Is it too late to reduce your mortgage payment by refinancing? | Money

Is it too late to reduce your mortgage payment by refinancing? | Money
Written by Publishing Team

STATEPOINT MEDIA – Experts say that with mortgage rates starting to rise, refinancing your home now may be your best chance to lower your monthly mortgage payments, as rates remain near all-time lows.

Those who refinanced in early 2021 already reaped the benefits. Borrowers who refinanced another 30-year fixed rate mortgage during the first half of 2021 saved more than $2,800 in mortgage payments on principal and interest annually, according to a recent research report by Freddie Mac.

But mortgage rates are on the rise. In fact, in October 2021, the 30-year mortgage, the most popular type of mortgage, rose to its highest point since April, exceeding 3.0%. Freddie Mac predicts that mortgage rates will continue to rise, averaging 3.5% for a 30-year fixed term in 2022. That’s up from the 3.0% average in 2021.

So, is it time to refinance your home loan? To help you make an informed decision, Freddie Mac provides answers to common questions about the refinancing process:

• What does refinancing mean? When you refinance your mortgage, you are applying for a new mortgage to replace your existing mortgage, which will result in a new rate, term, and monthly payment. The most common type of refinancing is non-cash refinancing, in which you refinance the remaining balance on your mortgage.

• When should I consider refinancing? In general, refinancing makes most financial sense when average interest rates are at least half a percentage point lower than your current mortgage interest rate. Another reason to consider refinancing is to improve your financial situation, allowing you to get a shorter loan and own your home sooner. Finally, if you currently have an adjustable-rate mortgage (ARM) and it is adjusting upwards, you may want to convert to a fixed-rate mortgage that provides you with the security of consistent payments.

• Is refinancing free? Although refinancing your mortgage can save you money in the long and short term, it’s not free.
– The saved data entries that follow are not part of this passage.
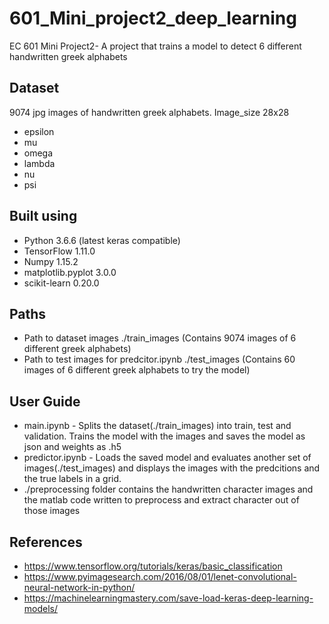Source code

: # 601_Mini_project2_deep_learning
EC 601 Mini Project2- A project that trains a model to detect 6 different handwritten greek alphabets

## Dataset
9074 jpg images of handwritten greek alphabets. Image_size 28x28
- epsilon
- mu
- omega
- lambda
- nu
- psi

## Built using
* Python 3.6.6 (latest keras compatible) 
* TensorFlow 1.11.0
* Numpy 1.15.2 
* matplotlib.pyplot 3.0.0
* scikit-learn 0.20.0

## Paths
* Path to dataset images ./train_images (Contains 9074 images of 6 different greek alphabets)
* Path to test images for predcitor.ipynb ./test_images (Contains 60 images of 6 different greek alphabets to try the model)

## User Guide
* main.ipynb - Splits the dataset(./train_images) into train, test and validation. Trains the model with the images and saves the model as json and weights as .h5
* predictor.ipynb - Loads the saved model and evaluates another set of images(./test_images) and displays the images with the predcitions and the true labels in a grid.
* ./preprocessing folder contains the handwritten character images and the matlab code written to preprocess and extract character out of those images

## References
* https://www.tensorflow.org/tutorials/keras/basic_classification
* https://www.pyimagesearch.com/2016/08/01/lenet-convolutional-neural-network-in-python/
* https://machinelearningmastery.com/save-load-keras-deep-learning-models/
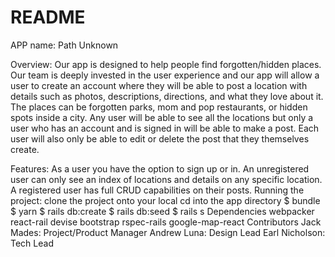 # README
APP name: 
    Path Unknown

Overview:
    Our app is designed to help people find forgotten/hidden places. Our team is deeply invested in the user experience and our app will allow a user to create an account where they will be able to post a location with details such as photos, descriptions, directions, and what they love about it. The places can be forgotten parks, mom and pop restaurants, or hidden spots inside a city. Any user will be able to see all the locations but only a user who has an account and is signed in will be able to make a post. Each user will also only be able to edit or delete the post that they themselves create. 

Features:
    As a user you have the option to sign up or in.
    An unregistered user can only see an index of locations and details on any specific location.
    A registered user has full CRUD capabilities on their posts.
Running the project:
    clone the project onto your local
    cd into the app directory
    $ bundle
    $ yarn
    $ rails db:create
    $ rails db:seed
    $ rails s
Dependencies
    webpacker
    react-rail
    devise
    bootstrap
    rspec-rails
    google-map-react
Contributors
    Jack Mades: Project/Product Manager
    Andrew Luna: Design Lead
    Earl Nicholson: Tech Lead

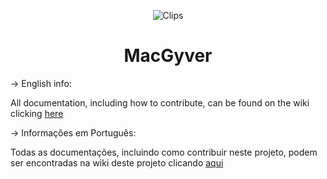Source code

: <p align="center">
  <img src="https://www.shareicon.net/data/128x128/2016/10/18/845219_attach_512x512.png" alt="Clips">
  <h1 align="center">MacGyver</h1>
</p>

-> English info:

All documentation, including how to contribute, can be found on the wiki clicking [here](https://github.com/pacheco7/MacGyver/wiki)

-> Informações em Português:

Todas as documentações, incluindo como contribuir neste projeto, podem ser encontradas na wiki deste projeto clicando [aqui](https://github.com/pacheco7/MacGyver/wiki)
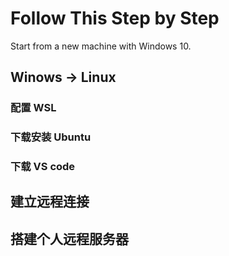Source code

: # Follow This Step by Step

Start from a new machine with Windows 10.

## Winows -> Linux

### 配置 WSL

### 下载安装 Ubuntu

### 下载 VS code

## 建立远程连接


## 搭建个人远程服务器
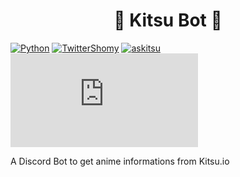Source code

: <h1  align="center">
🦊 Kitsu Bot 🦊
</h1>

[![Python](https://img.shields.io/badge/Python-3.8%20%7C%203.9-yellow?style=flat&logo=python&logoColor=white&color=FFD43B&labelColor=306998)](https://www.python.org/downloads/)
[![TwitterShomy](https://img.shields.io/badge/-shomykohai-1DA1F2?style=flat&logo=twitter&logoColor=white&labelColor=1DA1F2)](https://twitter.com/shomykohai)
[![askitsu](https://img.shields.io/pypi/v/askitsu?label=askitsu&logo=pypi&logoColor=white&labelColor=blue&color=9cf)](https://pypi.org/project/askitsu/)
[![Discord Py](https://img.shields.io/pypi/v/discord.py?label=discord.py&logo=pypi&logoColor=white&labelColor=blue&color=9cf)](https://github.com/Rapptz/discord.py)

A Discord Bot to get anime informations from Kitsu.io
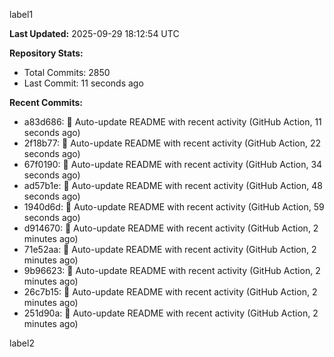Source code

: 
label1 
<!-- ACTIVITY_START -->
**Last Updated:** 2025-09-29 18:12:54 UTC

**Repository Stats:**
- Total Commits: 2850
- Last Commit: 11 seconds ago

**Recent Commits:**
- a83d686: 🤖 Auto-update README with recent activity (GitHub Action, 11 seconds ago)
- 2f18b77: 🤖 Auto-update README with recent activity (GitHub Action, 22 seconds ago)
- 67f0190: 🤖 Auto-update README with recent activity (GitHub Action, 34 seconds ago)
- ad57b1e: 🤖 Auto-update README with recent activity (GitHub Action, 48 seconds ago)
- 1940d6d: 🤖 Auto-update README with recent activity (GitHub Action, 59 seconds ago)
- d914670: 🤖 Auto-update README with recent activity (GitHub Action, 2 minutes ago)
- 71e52aa: 🤖 Auto-update README with recent activity (GitHub Action, 2 minutes ago)
- 9b96623: 🤖 Auto-update README with recent activity (GitHub Action, 2 minutes ago)
- 26c7b15: 🤖 Auto-update README with recent activity (GitHub Action, 2 minutes ago)
- 251d90a: 🤖 Auto-update README with recent activity (GitHub Action, 2 minutes ago)
<!-- ACTIVITY_END -->

label2
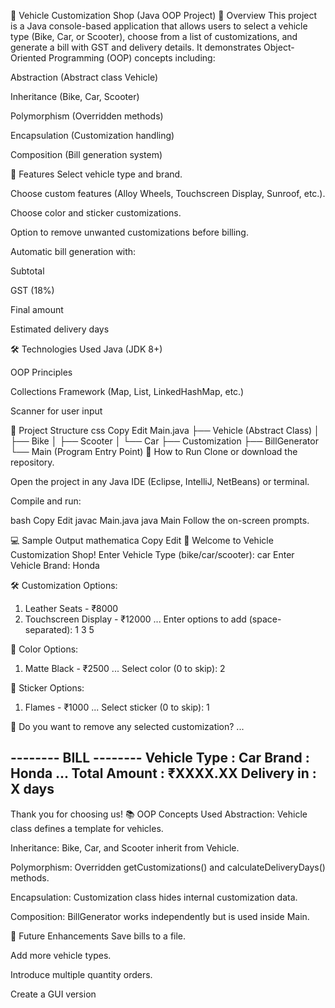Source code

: 🚗 Vehicle Customization Shop (Java OOP Project)
📌 Overview
This project is a Java console-based application that allows users to select a vehicle type (Bike, Car, or Scooter), choose from a list of customizations, and generate a bill with GST and delivery details.
It demonstrates Object-Oriented Programming (OOP) concepts including:

Abstraction (Abstract class Vehicle)

Inheritance (Bike, Car, Scooter)

Polymorphism (Overridden methods)

Encapsulation (Customization handling)

Composition (Bill generation system)

🎯 Features
Select vehicle type and brand.

Choose custom features (Alloy Wheels, Touchscreen Display, Sunroof, etc.).

Choose color and sticker customizations.

Option to remove unwanted customizations before billing.

Automatic bill generation with:

Subtotal

GST (18%)

Final amount

Estimated delivery days

🛠 Technologies Used
Java (JDK 8+)

OOP Principles

Collections Framework (Map, List, LinkedHashMap, etc.)

Scanner for user input

📂 Project Structure
css
Copy
Edit
Main.java
├── Vehicle (Abstract Class)
│   ├── Bike
│   ├── Scooter
│   └── Car
├── Customization
├── BillGenerator
└── Main (Program Entry Point)
📖 How to Run
Clone or download the repository.

Open the project in any Java IDE (Eclipse, IntelliJ, NetBeans) or terminal.

Compile and run:

bash
Copy
Edit
javac Main.java
java Main
Follow the on-screen prompts.

💻 Sample Output
mathematica
Copy
Edit
🚗 Welcome to Vehicle Customization Shop!
Enter Vehicle Type (bike/car/scooter): car
Enter Vehicle Brand: Honda

🛠 Customization Options:
1. Leather Seats - ₹8000
2. Touchscreen Display - ₹12000
...
Enter options to add (space-separated): 1 3 5

🎨 Color Options:
1. Matte Black - ₹2500
...
Select color (0 to skip): 2

🔖 Sticker Options:
1. Flames - ₹1000
...
Select sticker (0 to skip): 1

🧹 Do you want to remove any selected customization?
...

-------- BILL --------
Vehicle Type : Car
Brand        : Honda
...
Total Amount : ₹XXXX.XX
Delivery in  : X days
-----------------------------------------------
Thank you for choosing us!
📚 OOP Concepts Used
Abstraction: Vehicle class defines a template for vehicles.

Inheritance: Bike, Car, and Scooter inherit from Vehicle.

Polymorphism: Overridden getCustomizations() and calculateDeliveryDays() methods.

Encapsulation: Customization class hides internal customization data.

Composition: BillGenerator works independently but is used inside Main.

📌 Future Enhancements
Save bills to a file.

Add more vehicle types.

Introduce multiple quantity orders.

Create a GUI version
For the most part, the costs of refinancing are similar to what you paid when you bought your home, including the loan origination fees. There are required services included, such as assessments and state and local fees that can vary greatly based on where you live. The average cost of refinancing is approximately $5,000, so you should carefully consider how long you plan to stay in your home to ensure the savings outweigh the costs.

• Who should handle my refinancing? You do not have to use your existing lender to refinance your loan. In fact, it is in your best interest to shop and compare loan estimates from multiple lenders in search of the best terms and cost. It may take more time, but even a difference as small as a quarter of a percentage point can save you thousands of dollars over the life of your home loan. The good news? Prices are often negotiable. In other words, you can ask lenders to match the rate offered by another lender.

There may never be a time like the present to secure the lowest possible rate and get the highest monthly savings. To see what refinancing can provide you, access Freddie Mac’s Refinance Calculator, along with additional home buying and refinancing resources, at

As with any major financial endeavor, you’ll want to do your homework, look carefully at your short and long-term goals, and work closely with your lender to perform a cost-benefit analysis.